Italiani in evidenza: Guerrini rimonta, Gasperi impeccabile sulla sabbia

Il bilancio degli italiani in questa settima tappa è decisamente positivo. Massimiliano Guerrini ha chiuso 11° con la sua , davanti a Lucio Belluschi, 12° su Yamaha Ténéré, e a Salvatore Di Benedetto, 14° anch’egli in sella al bicilindrico Yamaha. Subito dietro, 15ª assoluta, Francesca Gasperi.

Il gruppo degli azzurri è arrivato al bivacco di Akjoujt in un clima di festa: alcuni hanno condiviso lunghi tratti di speciale, pur mantenendo ognuno il proprio ritmo e il proprio obiettivo. Particolarmente rilevante la prova di Guerrini, scattato dalle ultime posizioni e autore di una grande rimonta.

Jean Louis Schlesser si è personalmente complimentato con i piloti italiani, sottolineando la prestazione di Di Benedetto: il napoletano era 29° al rifornimento ed è riuscito a recuperare 14 posizioni, grazie a una sequenza di sorpassi e a un ritmo molto elevato.

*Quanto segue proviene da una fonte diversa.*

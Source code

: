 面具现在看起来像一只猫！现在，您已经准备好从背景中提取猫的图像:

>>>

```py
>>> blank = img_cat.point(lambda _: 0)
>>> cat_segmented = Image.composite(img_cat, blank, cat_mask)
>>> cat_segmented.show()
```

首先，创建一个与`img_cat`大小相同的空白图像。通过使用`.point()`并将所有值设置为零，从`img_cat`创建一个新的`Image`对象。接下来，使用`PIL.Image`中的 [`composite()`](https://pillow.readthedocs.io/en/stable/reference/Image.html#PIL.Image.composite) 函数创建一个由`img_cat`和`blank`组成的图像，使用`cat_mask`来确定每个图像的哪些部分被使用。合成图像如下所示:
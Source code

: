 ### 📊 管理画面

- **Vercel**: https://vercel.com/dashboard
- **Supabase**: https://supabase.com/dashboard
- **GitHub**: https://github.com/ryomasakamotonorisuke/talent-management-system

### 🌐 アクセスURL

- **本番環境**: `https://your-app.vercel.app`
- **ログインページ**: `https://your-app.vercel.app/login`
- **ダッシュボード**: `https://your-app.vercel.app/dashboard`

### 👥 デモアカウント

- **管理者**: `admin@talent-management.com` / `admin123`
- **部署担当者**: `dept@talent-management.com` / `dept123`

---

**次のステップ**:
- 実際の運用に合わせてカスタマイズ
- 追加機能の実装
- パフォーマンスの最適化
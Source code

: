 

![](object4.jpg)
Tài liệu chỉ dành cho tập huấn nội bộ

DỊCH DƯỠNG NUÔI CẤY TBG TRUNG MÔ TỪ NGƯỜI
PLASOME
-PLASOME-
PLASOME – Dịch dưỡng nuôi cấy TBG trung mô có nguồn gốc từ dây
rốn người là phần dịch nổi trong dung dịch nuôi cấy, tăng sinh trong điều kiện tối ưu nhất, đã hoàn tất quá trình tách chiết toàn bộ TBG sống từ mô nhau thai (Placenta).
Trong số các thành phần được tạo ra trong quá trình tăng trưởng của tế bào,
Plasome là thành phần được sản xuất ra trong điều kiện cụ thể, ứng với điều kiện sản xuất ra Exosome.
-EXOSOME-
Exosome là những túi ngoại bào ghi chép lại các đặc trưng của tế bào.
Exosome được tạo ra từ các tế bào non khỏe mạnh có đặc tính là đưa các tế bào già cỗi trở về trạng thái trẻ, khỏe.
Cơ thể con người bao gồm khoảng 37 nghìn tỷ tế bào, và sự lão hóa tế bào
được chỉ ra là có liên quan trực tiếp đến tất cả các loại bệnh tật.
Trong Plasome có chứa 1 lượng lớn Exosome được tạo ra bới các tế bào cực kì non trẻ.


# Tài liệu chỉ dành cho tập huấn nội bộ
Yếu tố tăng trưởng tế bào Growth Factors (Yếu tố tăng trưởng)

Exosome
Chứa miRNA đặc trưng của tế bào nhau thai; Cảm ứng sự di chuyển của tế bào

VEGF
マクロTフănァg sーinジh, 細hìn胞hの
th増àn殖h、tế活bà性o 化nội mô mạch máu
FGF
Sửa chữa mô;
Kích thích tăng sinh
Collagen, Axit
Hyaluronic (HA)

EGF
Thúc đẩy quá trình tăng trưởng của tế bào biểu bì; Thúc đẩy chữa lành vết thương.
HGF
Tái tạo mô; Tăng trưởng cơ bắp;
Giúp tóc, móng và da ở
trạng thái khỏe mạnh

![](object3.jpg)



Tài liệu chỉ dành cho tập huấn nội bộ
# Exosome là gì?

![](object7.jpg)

Raggiante anche Francesca Gasperi al suo arrivo al bivacco. La pilota ha raccontato di non essersi mai insabbiata durante la speciale, mantenendo un buon passo. Inizialmente ha viaggiato insieme allo slovacco Benko; dal rifornimento al km 245 ha proseguito con Belluschi fino a quando quest’ultimo si è insabbiato. Da lì ha continuato in solitaria, incontrando poi anche Di Benedetto. I quattro italiani sono stati accolti al bivacco tra applausi e sorrisi.

Schlesser ha ammesso di temere che questa tappa potesse rivelarsi troppo impegnativa per i bicilindrici, timore poi smentito dai fatti. A rendere più gestibile la giornata ha contribuito anche un cielo velato, che ha attenuato il calore: le temperature non hanno superato i 38 gradi.

Domani prima tappa ad anello di Akjoujt

Il programma di domani prevede la prima tappa ad anello con partenza e arrivo ad Akjoujt. In apertura e chiusura sono previsti 24 km di trasferimento, mentre la speciale misurerà 423,8 km.

La partenza sarà ancora una volta anticipata per evitare il grande caldo delle ore centrali. Gli organizzatori annunciano una prova quasi inedita, che combinerà dune, vaste distese pietrose e lunghi tratti di fuoripista, promettendo un’altra giornata intensa per tutti i protagonisti dell’Africa Eco Race 2022.